Book Review: Lessons in Chemistry

My copy of the book.

There are certain books you could say I have “chemistry” with — those books where a handful of pages in, I realize, Oh, this is going to be good — and incidentally, one of those is 2022’s, Lessons in Chemistry, Bonnie Garmus’ debut novel.

The main character, Elizabeth Zott, is a chemist-turned-TV daytime cook show host who is trying to navigate the patriarchal world of both science and television in the 1950s and early 1960s while raising a precocious child named “Mad” (Madeline) and a nearing-knowing-1,000-words-dog named Six-Thirty, while also balancing her grief after losing her world-famous chemist boyfriend, Calvin Evans. Calvin, you see, treated Elizabeth like an equal rather than someone meant to be subservient to him. He took her seriously. That’s why they had chemistry.

And Elizabeth’s cook show, which she does to support Mad after Calvin’s death and cooking is chemistry, becomes a syndication hit because Elizabeth represents a feminist clarion call for housewives to realize they can be more and like chemistry, change their station in life. Also, it’s a show that isn’t talking down to women or telling them how to improve for their husbands and children. Rather, it’s trying to uplift women and for them to realize they matter. Again, to take women seriously as fellow people with hopes and dreams and talents and skills.

But also, along with being an invigorating voice (including unabashedly talking on television about being an atheist), Elizabeth is hilarious because she’s “always serious” and literal. When Mad is accosted by her kindergarten teacher, for example, for saying that humans are animals, too, Elizabeth doesn’t realize the teacher is mad about that. Instead, Elizabeth is upset with herself for not teaching Mad better. After all, Mad said humans share 99 percent DNA with other animals, when in fact, the number could be as high as 99.9 percent. Or, when Calvin first is interacting with Elizabeth, he enters her lab and states, “Hello, it’s me.” She responds, “Me? Could you be more specific?” When Elizabeth is fired by the Hastings Research Institute where she met Calvin and was a chemist for being pregnant, the director is astounded that a woman would tell him what pregnancy is; he asks her who she thinks she is, to which Elizabeth responds, “A woman.” She’s hilarious and it makes the book hilarious. She reminded me of Dr. Temperance Brennan, or “Bones” from that book/TV series, a character I also love. And any great character, like Elizabeth, needs a great supporting cast, which she has in Mad, Six-Thirty (we even get points-of-view scenes from him trying to protect both), Harriet, who is Elizabeth’s neighbor-turned-friend, and Walter Pine, the program manager who hires and believes in Elizabeth. Inspired, partly one has to think by Elizabeth, Harriet and Walter even get together toward the end of the book after Harriet divorces her sleazeball, loser husband.

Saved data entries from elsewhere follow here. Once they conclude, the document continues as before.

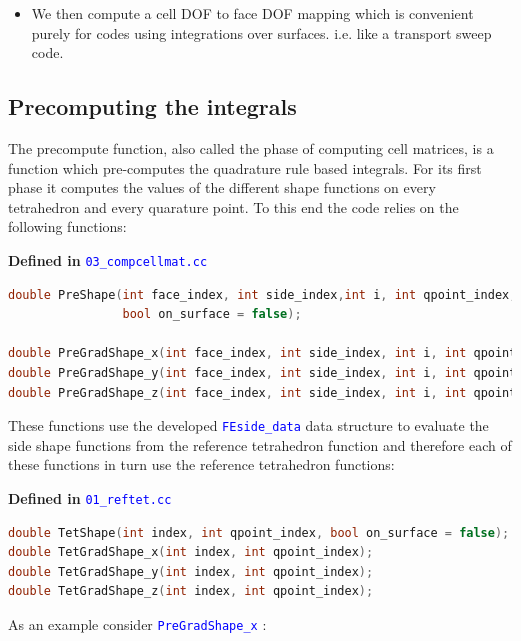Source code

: \documentclass[11pt,letterpaper,titlepage]{article}
\newcommand{\xmltag}[1]{\textcolor{blue}{ \texttt{#1}} }
\begin{document}
\begin{itemize}
\item We then compute a cell DOF to face DOF mapping which is convenient purely for codes using integrations over surfaces. i.e. like a transport sweep code.
 
\end{itemize}


\subsection{Precomputing the integrals}

The precompute function, also called the phase of computing cell matrices, is a function which pre-computes the quadrature rule based integrals. For its first phase it computes the values of the different shape functions on every tetrahedron and every quarature point. To this end the code relies on the following functions:

\vspace{0.5cm}
\textbf{Defined in } \xmltag{03\_compcellmat.cc}
\begin{lstlisting}[language=c++]
double PreShape(int face_index, int side_index,int i, int qpoint_index, 
                bool on_surface = false);

double PreGradShape_x(int face_index, int side_index, int i, int qpoint_index);
double PreGradShape_y(int face_index, int side_index, int i, int qpoint_index);
double PreGradShape_z(int face_index, int side_index, int i, int qpoint_index);
\end{lstlisting}

These functions use the developed \xmltag{FEside\_data} data structure to evaluate the side shape functions from the reference tetrahedron function and therefore each of these functions in turn use the reference tetrahedron functions:

\vspace{0.5cm}
\textbf{Defined in } \xmltag{01\_reftet.cc}
\begin{lstlisting}[language=c++]
double TetShape(int index, int qpoint_index, bool on_surface = false);
double TetGradShape_x(int index, int qpoint_index);
double TetGradShape_y(int index, int qpoint_index);
double TetGradShape_z(int index, int qpoint_index);
\end{lstlisting}

As an example consider \xmltag{PreGradShape\_x}:
\end{document}
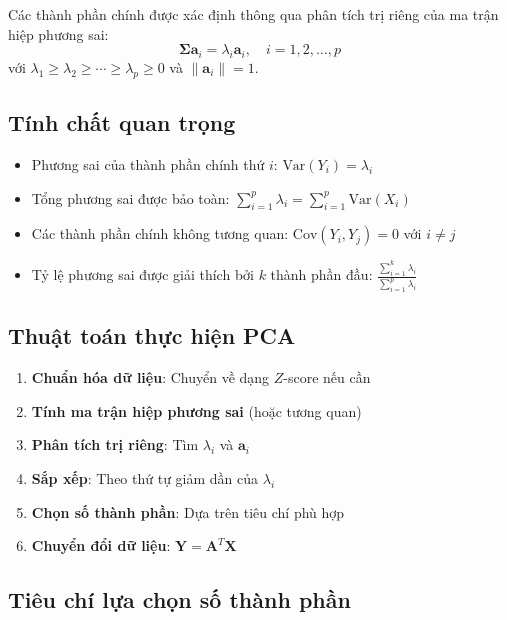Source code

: \begin{dl}
Các thành phần chính được xác định thông qua phân tích trị riêng của ma trận hiệp phương sai:
\[
\boldsymbol{\Sigma}\mathbf{a}_i = \lambda_i\mathbf{a}_i, \quad i = 1, 2, \ldots, p
\]
với $\lambda_1 \geq \lambda_2 \geq \cdots \geq \lambda_p \geq 0$ và $\|\mathbf{a}_i\| = 1$.
\end{dl}

\subsection{Tính chất quan trọng}
\begin{tinhchat}
\begin{itemize}
    \item Phương sai của thành phần chính thứ $i$: $\text{Var}(Y_i) = \lambda_i$
    \item Tổng phương sai được bảo toàn: $\sum_{i=1}^p \lambda_i = \sum_{i=1}^p \text{Var}(X_i)$
    \item Các thành phần chính không tương quan: $\text{Cov}(Y_i, Y_j) = 0$ với $i \neq j$
    \item Tỷ lệ phương sai được giải thích bởi $k$ thành phần đầu: $\frac{\sum_{i=1}^k \lambda_i}{\sum_{i=1}^p \lambda_i}$
\end{itemize}
\end{tinhchat}

\subsection{Thuật toán thực hiện PCA}
\begin{enumerate}
    \item \textbf{Chuẩn hóa dữ liệu}: Chuyển về dạng $Z$-score nếu cần
    \item \textbf{Tính ma trận hiệp phương sai} (hoặc tương quan)
    \item \textbf{Phân tích trị riêng}: Tìm $\lambda_i$ và $\mathbf{a}_i$
    \item \textbf{Sắp xếp}: Theo thứ tự giảm dần của $\lambda_i$
    \item \textbf{Chọn số thành phần}: Dựa trên tiêu chí phù hợp
    \item \textbf{Chuyển đổi dữ liệu}: $\mathbf{Y} = \mathbf{A}^T\mathbf{X}$
\end{enumerate}

\subsection{Tiêu chí lựa chọn số thành phần}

The reason Garmus’ book gave me a vibe early-on that her book was going to be good is because Elizabeth is a gigantic character who leaps off the page full of the force and fury and righteousness that Garmus imbues her with, and the writing itself keeps apace with Elizabeth’s steadfastness and determination; it’s whip-smart and fun. Counterintuitively, given the problems with that time, I liked being in that world with Elizabeth because of Elizabeth.

As a scientist, a chemist, and a determined human, Elizabeth constantly asks the world of the 1950s and 1960s, “Why not?” and meets resistance from both men and women, including experiencing sexual assault and harassment, but still, she persists. She does it her way, always. The way Garmus has written her, she’s one of the most easy-to-cheer-for protagonists to come along in fiction in quite some time. You want her to succeed despite the patriarchal times she’s navigating and the obstacles in her way, and quite frankly, you’re confident that she’ll figure out a way through or around the problems. She’s a scientist, after all.

To quote her deceased boyfriend, tomorrow is a new day, and with chemistry, anything is possible. If you’re looking for a new book to give a whirl, then I highly recommend Garmus’ Lessons in Chemistry. You won’t soon forget Elizabeth Zott.